On March 24, 2017, PTC Inc. entered into Amendment No. 5 (the “Amendment”) to the Credit Agreement dated as of November 4, 2015 by and among PTC Inc., JP Morgan Chase Bank, N.A., as Administrative Agent, and the lenders party thereto (the “Credit Agreement”). The Amendment reduces the revolving loan commitment under the Credit Agreement to $600 million from $900 million, reduces the foreign currency borrowing sublimit to $350 million from $500 million, and increases the permitted total leverage ratio to 4.50 to 1.00 from 4.00 to 1.00. The amendment also amends the definition of Consolidated EBITDA used within our financial covenant ratios, including the total leverage ratio, to accommodate our business model transition, and makes certain other administrative changes to the Credit Agreement. Giving effect to the Amendment, we could have borrowed $230 million under the Credit Agreement as of the beginning of our second quarter that ends April 1, 2017. The financial ratios under the Credit Agreement are calculated as of the end of each fiscal quarter; accordingly, the amount that we can borrow under the Credit Agreement may change from quarter to quarter depending on our financial results for the quarter and amounts borrowed or repaid during the quarter.

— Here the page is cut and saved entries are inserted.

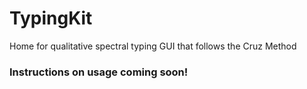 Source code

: # TypingKit
Home for qualitative spectral typing GUI that follows the Cruz Method

### Instructions on usage coming soon!
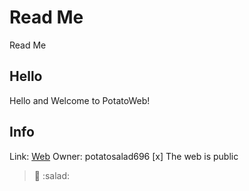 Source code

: # Read Me
Read Me

## Hello
Hello and Welcome to PotatoWeb!

## Info
Link: [Web](https://potatosalad696.github.io)
Owner: potatosalad696
[x] The web is public

> :potato: :salad:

This amendment is expected to provide us with additional liquidity during our subscription transition, including if our subscription transition accelerates, that we expect will enable us to resume repurchases of our common stock in the second half of our fiscal year ending September 30, 2017. The reduction in the loan commitment reduces the commitment fees we are required to pay by $900,000 a year for unused capacity we were unlikely to be able to use due to our subscription transition. We repaid net $20 million under the credit facility this quarter.
The above description of the Amendment is qualified in its entirety by reference to the full text of the Amendment, a copy of which is filed as Exhibit 10 hereto.
Forward Looking Statements
Statements in this Current Report on Form 8-K that are not historic facts, including statements about the expected effect of the Amendment on our liquidity during our subscription transition and our resumption of repurchases of our common stock, are forward looking statements that involve risks and uncertainties that could cause actual results to differ materially from those projected. These risks include: the macroeconomic and/or global manufacturing climates may not improve or may deteriorate; customers may not purchase our solutions when or at the rates we expect; foreign currency exchange rates may vary from our expectations and thereby affect our reported revenue and expense; the mix of revenue between license & subscription solutions, support and professional services could be different than we expect, which could impact our EPS results; our customers may purchase more of our solutions as subscriptions than we expect, which would adversely affect near-term revenue, operating margins, and EPS; and we may be unable to generate sufficient operating cash flow to return 40% of free cash flow to shareholders and other uses of cash or our credit facility limits could preclude share repurchases. Other risks and uncertainties that could cause actual results to differ materially from those projected are detailed from time to time in reports we file with the Securities and Exchange Commission, including our most recent Annual Report on Form 10-K and Quarterly Report on Form 10-Q.
Section 9 – Financial Statements and Exhibits
Item 9.01 
Financial Statements and Exhibits.
(d) Exhibits
Amendment No. 5 dated March 24, 2017 to Credit Agreement dated as of November 4, 2015 by and among PTC Inc., JP Morgan Chase Bank, N.A., as Administrative Agent, and the lenders party thereto.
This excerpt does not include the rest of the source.